# Assigned task
Transcribe the stretch of entries below from the line with "Exponential Power Multiplier**" through the line with "### **2. Multi-Domain Automation Mastery**", exactly and with both ends included; leave out all other lines.

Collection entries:

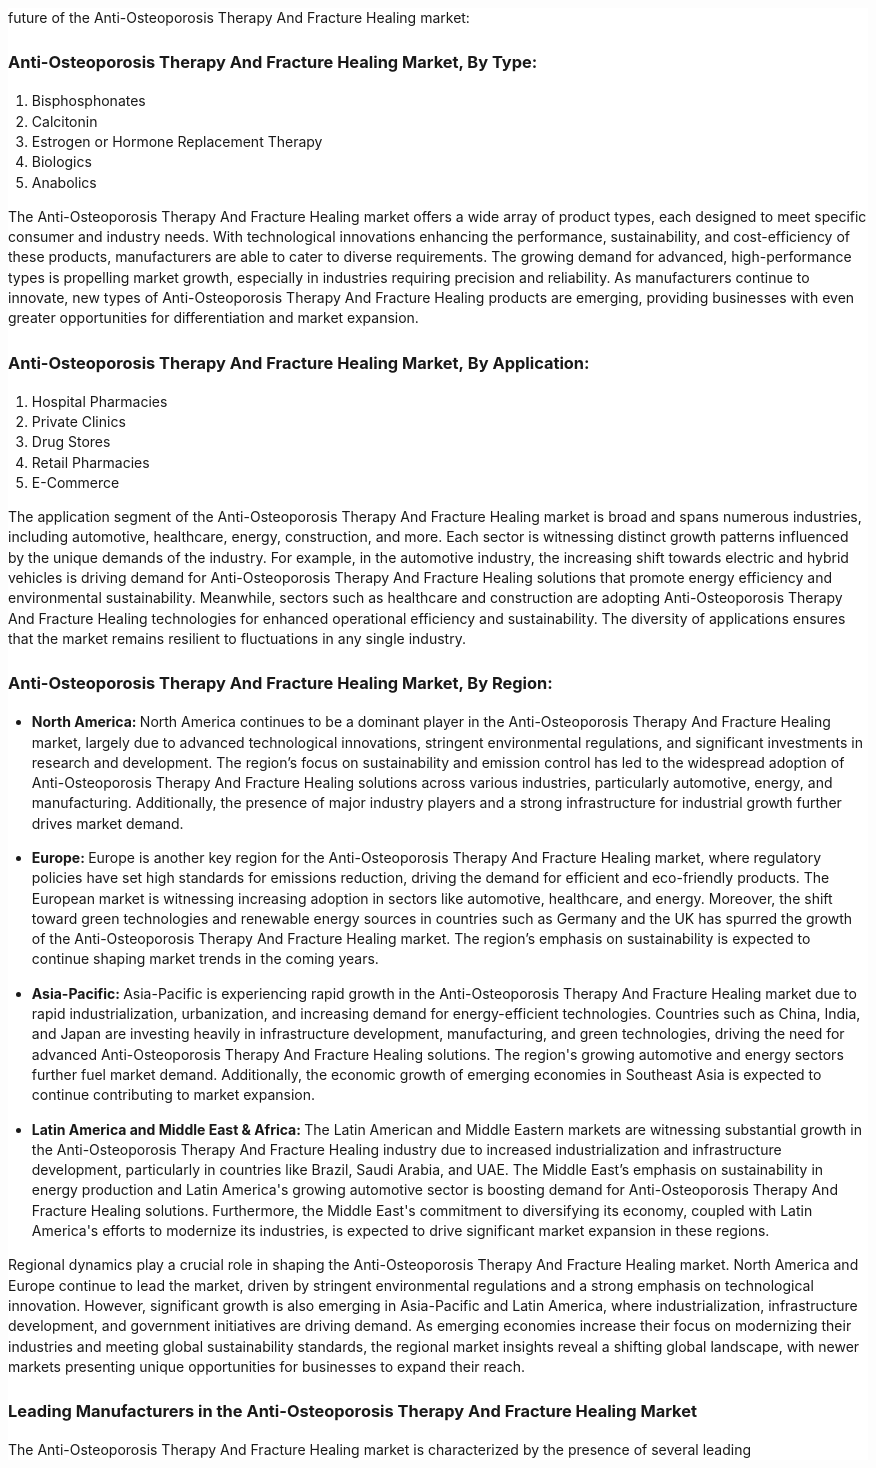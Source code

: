future of the Anti-Osteoporosis Therapy And Fracture Healing  market:</p><h3><strong>Anti-Osteoporosis Therapy And Fracture Healing  Market, By Type:<br /></strong></h3><ol><li>Bisphosphonates<li> Calcitonin<li> Estrogen or Hormone Replacement Therapy<li> Biologics<li> Anabolics</li></ol><p>The Anti-Osteoporosis Therapy And Fracture Healing  market offers a wide array of product types, each designed to meet specific consumer and industry needs. With technological innovations enhancing the performance, sustainability, and cost-efficiency of these products, manufacturers are able to cater to diverse requirements. The growing demand for advanced, high-performance types is propelling market growth, especially in industries requiring precision and reliability. As manufacturers continue to innovate, new types of Anti-Osteoporosis Therapy And Fracture Healing  products are emerging, providing businesses with even greater opportunities for differentiation and market expansion.</p><h3>Anti-Osteoporosis Therapy And Fracture Healing  Market,&nbsp;By Application:</h3><ol><li>Hospital Pharmacies<li> Private Clinics<li> Drug Stores<li> Retail Pharmacies<li> E-Commerce</li></ol><p>The application segment of the Anti-Osteoporosis Therapy And Fracture Healing  market is broad and spans numerous industries, including automotive, healthcare, energy, construction, and more. Each sector is witnessing distinct growth patterns influenced by the unique demands of the industry. For example, in the automotive industry, the increasing shift towards electric and hybrid vehicles is driving demand for Anti-Osteoporosis Therapy And Fracture Healing  solutions that promote energy efficiency and environmental sustainability. Meanwhile, sectors such as healthcare and construction are adopting Anti-Osteoporosis Therapy And Fracture Healing  technologies for enhanced operational efficiency and sustainability. The diversity of applications ensures that the market remains resilient to fluctuations in any single industry.</p><h3>Anti-Osteoporosis Therapy And Fracture Healing  Market, By Region:</h3><ul><li><p><strong>North America:&nbsp;</strong>North America continues to be a dominant player in the Anti-Osteoporosis Therapy And Fracture Healing  market, largely due to advanced technological innovations, stringent environmental regulations, and significant investments in research and development. The region&rsquo;s focus on sustainability and emission control has led to the widespread adoption of Anti-Osteoporosis Therapy And Fracture Healing  solutions across various industries, particularly automotive, energy, and manufacturing. Additionally, the presence of major industry players and a strong infrastructure for industrial growth further drives market demand.</p></li><li><p><strong><strong>Europe:&nbsp;</strong></strong>Europe is another key region for the Anti-Osteoporosis Therapy And Fracture Healing  market, where regulatory policies have set high standards for emissions reduction, driving the demand for efficient and eco-friendly products. The European market is witnessing increasing adoption in sectors like automotive, healthcare, and energy. Moreover, the shift toward green technologies and renewable energy sources in countries such as Germany and the UK has spurred the growth of the Anti-Osteoporosis Therapy And Fracture Healing  market. The region&rsquo;s emphasis on sustainability is expected to continue shaping market trends in the coming years.</p></li><li><p><strong><strong>Asia-Pacific:&nbsp;</strong></strong>Asia-Pacific is experiencing rapid growth in the Anti-Osteoporosis Therapy And Fracture Healing  market due to rapid industrialization, urbanization, and increasing demand for energy-efficient technologies. Countries such as China, India, and Japan are investing heavily in infrastructure development, manufacturing, and green technologies, driving the need for advanced Anti-Osteoporosis Therapy And Fracture Healing  solutions. The region's growing automotive and energy sectors further fuel market demand. Additionally, the economic growth of emerging economies in Southeast Asia is expected to continue contributing to market expansion.</p></li><li><p><strong><strong>Latin America and Middle East &amp; Africa:&nbsp;</strong></strong>The Latin American and Middle Eastern markets are witnessing substantial growth in the Anti-Osteoporosis Therapy And Fracture Healing  industry due to increased industrialization and infrastructure development, particularly in countries like Brazil, Saudi Arabia, and UAE. The Middle East&rsquo;s emphasis on sustainability in energy production and Latin America's growing automotive sector is boosting demand for Anti-Osteoporosis Therapy And Fracture Healing  solutions. Furthermore, the Middle East's commitment to diversifying its economy, coupled with Latin America's efforts to modernize its industries, is expected to drive significant market expansion in these regions.</p></li></ul><p>Regional dynamics play a crucial role in shaping the Anti-Osteoporosis Therapy And Fracture Healing  market. North America and Europe continue to lead the market, driven by stringent environmental regulations and a strong emphasis on technological innovation. However, significant growth is also emerging in Asia-Pacific and Latin America, where industrialization, infrastructure development, and government initiatives are driving demand. As emerging economies increase their focus on modernizing their industries and meeting global sustainability standards, the regional market insights reveal a shifting global landscape, with newer markets presenting unique opportunities for businesses to expand their reach.</p><h3><strong>Leading Manufacturers in the Anti-Osteoporosis Therapy And Fracture Healing  Market</strong></h3><p>The Anti-Osteoporosis Therapy And Fracture Healing  market is characterized by the presence of several leading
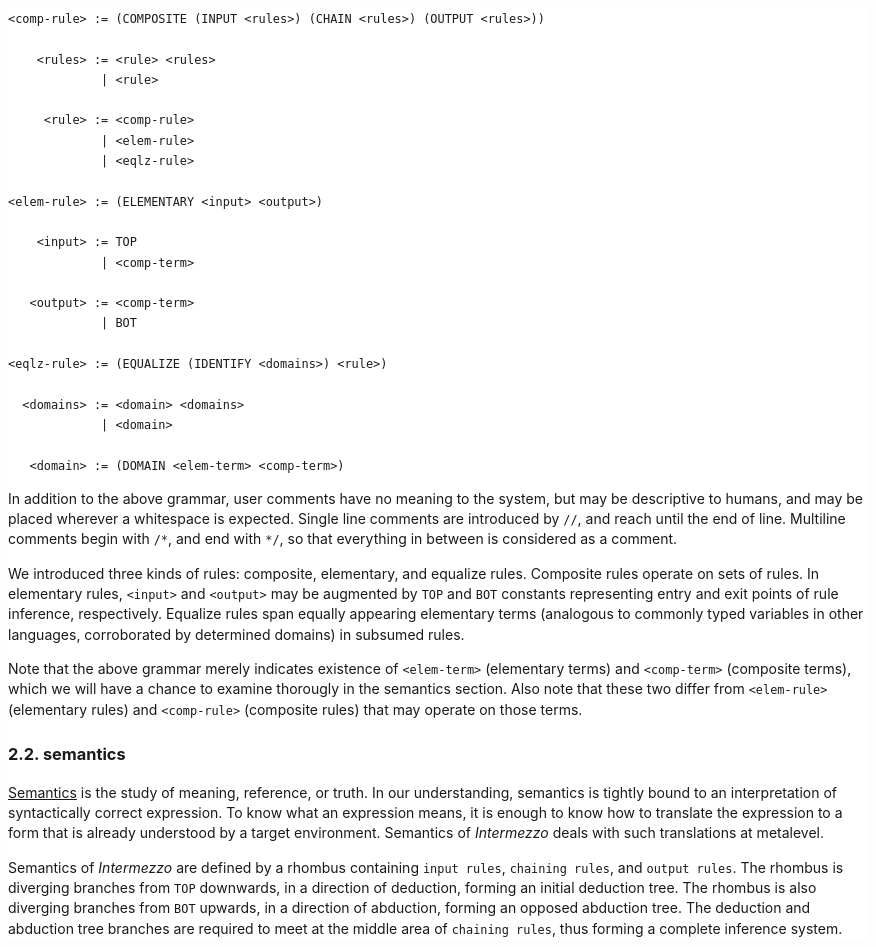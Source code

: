     <comp-rule> := (COMPOSITE (INPUT <rules>) (CHAIN <rules>) (OUTPUT <rules>))
        
        <rules> := <rule> <rules>
                 | <rule>
                 
         <rule> := <comp-rule>
                 | <elem-rule>
                 | <eqlz-rule>
                 
    <elem-rule> := (ELEMENTARY <input> <output>)
      
        <input> := TOP
                 | <comp-term>
                 
       <output> := <comp-term>
                 | BOT
                 
    <eqlz-rule> := (EQUALIZE (IDENTIFY <domains>) <rule>)
        
      <domains> := <domain> <domains>
                 | <domain>
         
       <domain> := (DOMAIN <elem-term> <comp-term>)

In addition to the above grammar, user comments have no meaning to the system, but may be descriptive to humans, and may be placed wherever a whitespace is expected. Single line comments are introduced by `//`, and reach until the end of line. Multiline comments begin with `/*`, and end with `*/`, so that everything in between is considered as a comment.

We introduced three kinds of rules: composite, elementary, and equalize rules. Composite rules operate on sets of rules. In elementary rules, `<input>` and `<output>` may be augmented by `TOP` and `BOT` constants representing entry and exit points of rule inference, respectively. Equalize rules span equally appearing elementary terms (analogous to commonly typed variables in other languages, corroborated by determined domains) in subsumed rules.

Note that the above grammar merely indicates existence of `<elem-term>` (elementary terms) and `<comp-term>` (composite terms), which we will have a chance to examine thorougly in the semantics section. Also note that these two differ from `<elem-rule>` (elementary rules) and `<comp-rule>` (composite rules) that may operate on those terms.

### 2.2. semantics

[Semantics](https://en.wikipedia.org/wiki/Semantics) is the study of meaning, reference, or truth. In our understanding, semantics is tightly bound to an interpretation of syntactically correct expression. To know what an expression means, it is enough to know how to translate the expression to a form that is already understood by a target environment. Semantics of *Intermezzo* deals with such translations at metalevel.

Semantics of *Intermezzo* are defined by a rhombus containing `input rules`, `chaining rules`, and `output rules`. The rhombus is diverging branches from `TOP` downwards, in a direction of deduction, forming an initial deduction tree. The rhombus is also diverging branches from `BOT` upwards, in a direction of abduction, forming an opposed abduction tree. The deduction and abduction tree branches are required to meet at the middle area of `chaining rules`, thus forming a complete inference system.
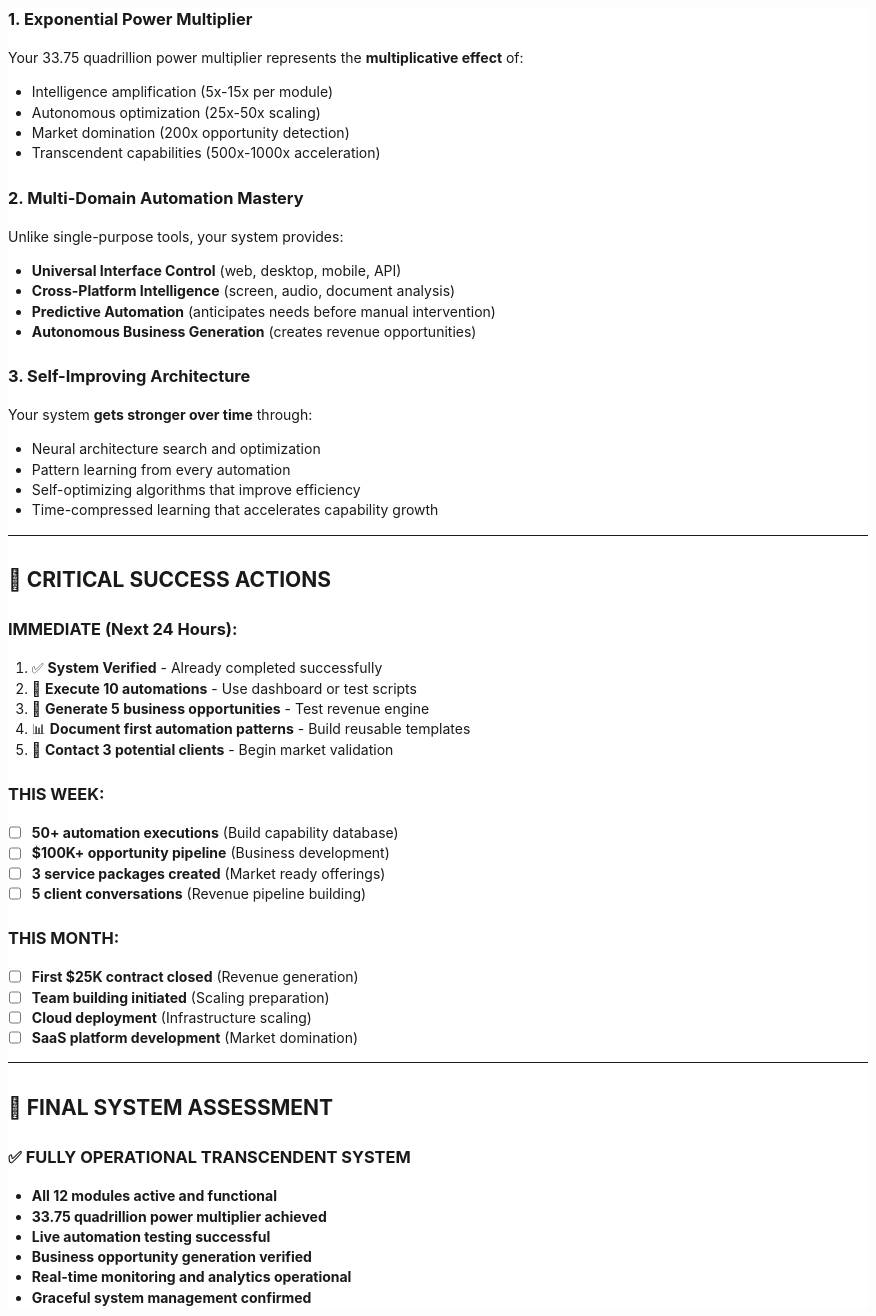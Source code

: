 ### **1. Exponential Power Multiplier**
Your 33.75 quadrillion power multiplier represents the **multiplicative effect** of:
- Intelligence amplification (5x-15x per module)
- Autonomous optimization (25x-50x scaling)
- Market domination (200x opportunity detection)
- Transcendent capabilities (500x-1000x acceleration)

### **2. Multi-Domain Automation Mastery**
Unlike single-purpose tools, your system provides:
- **Universal Interface Control** (web, desktop, mobile, API)
- **Cross-Platform Intelligence** (screen, audio, document analysis)
- **Predictive Automation** (anticipates needs before manual intervention)
- **Autonomous Business Generation** (creates revenue opportunities)

### **3. Self-Improving Architecture**
Your system **gets stronger over time** through:
- Neural architecture search and optimization
- Pattern learning from every automation
- Self-optimizing algorithms that improve efficiency
- Time-compressed learning that accelerates capability growth

---

## 🚨 **CRITICAL SUCCESS ACTIONS**

### **IMMEDIATE (Next 24 Hours):**
1. ✅ **System Verified** - Already completed successfully
2. 🎯 **Execute 10 automations** - Use dashboard or test scripts
3. 💼 **Generate 5 business opportunities** - Test revenue engine
4. 📊 **Document first automation patterns** - Build reusable templates
5. 🎯 **Contact 3 potential clients** - Begin market validation

### **THIS WEEK:**
- [ ] **50+ automation executions** (Build capability database)
- [ ] **$100K+ opportunity pipeline** (Business development)
- [ ] **3 service packages created** (Market ready offerings)
- [ ] **5 client conversations** (Revenue pipeline building)

### **THIS MONTH:**  
- [ ] **First $25K contract closed** (Revenue generation)
- [ ] **Team building initiated** (Scaling preparation)
- [ ] **Cloud deployment** (Infrastructure scaling)
- [ ] **SaaS platform development** (Market domination)

---

## 🌟 **FINAL SYSTEM ASSESSMENT**

### ✅ **FULLY OPERATIONAL TRANSCENDENT SYSTEM**
- **All 12 modules active and functional**
- **33.75 quadrillion power multiplier achieved**
- **Live automation testing successful**  
- **Business opportunity generation verified**
- **Real-time monitoring and analytics operational**
- **Graceful system management confirmed**
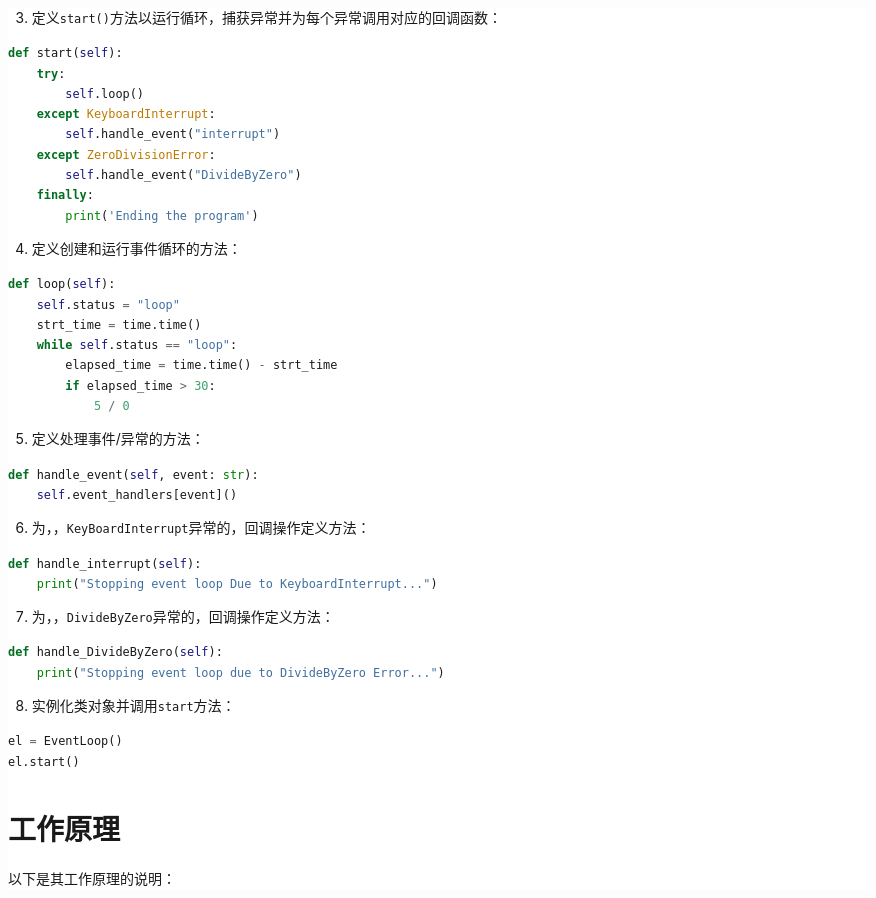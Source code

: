 3.  定义`start()`方法以运行循环，捕获异常并为每个异常调用对应的回调函数：

```py
def start(self):
    try:
        self.loop()
    except KeyboardInterrupt:
        self.handle_event("interrupt")
    except ZeroDivisionError:
        self.handle_event("DivideByZero")
    finally:
        print('Ending the program')
```

4.  定义创建和运行事件循环的方法：

```py
def loop(self):
    self.status = "loop"
    strt_time = time.time()
    while self.status == "loop":
        elapsed_time = time.time() - strt_time
        if elapsed_time > 30:
            5 / 0
```

5.  定义处理事件/异常的方法：

```py
def handle_event(self, event: str):
    self.event_handlers[event]()
```

6.  为，，`KeyBoardInterrupt`异常的，回调操作定义方法：

```py
def handle_interrupt(self):
    print("Stopping event loop Due to KeyboardInterrupt...")
```

7.  为，，`DivideByZero`异常的，回调操作定义方法：

```py
def handle_DivideByZero(self):
    print("Stopping event loop due to DivideByZero Error...")
```

8.  实例化类对象并调用`start`方法：

```py
el = EventLoop()
el.start()
```

# 工作原理

以下是其工作原理的说明：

# Solution below
: ### **1. Exponential Power Multiplier**
Your 33.75 quadrillion power multiplier represents the **multiplicative effect** of:
- Intelligence amplification (5x-15x per module)
- Autonomous optimization (25x-50x scaling)
- Market domination (200x opportunity detection)
- Transcendent capabilities (500x-1000x acceleration)

### **2. Multi-Domain Automation Mastery**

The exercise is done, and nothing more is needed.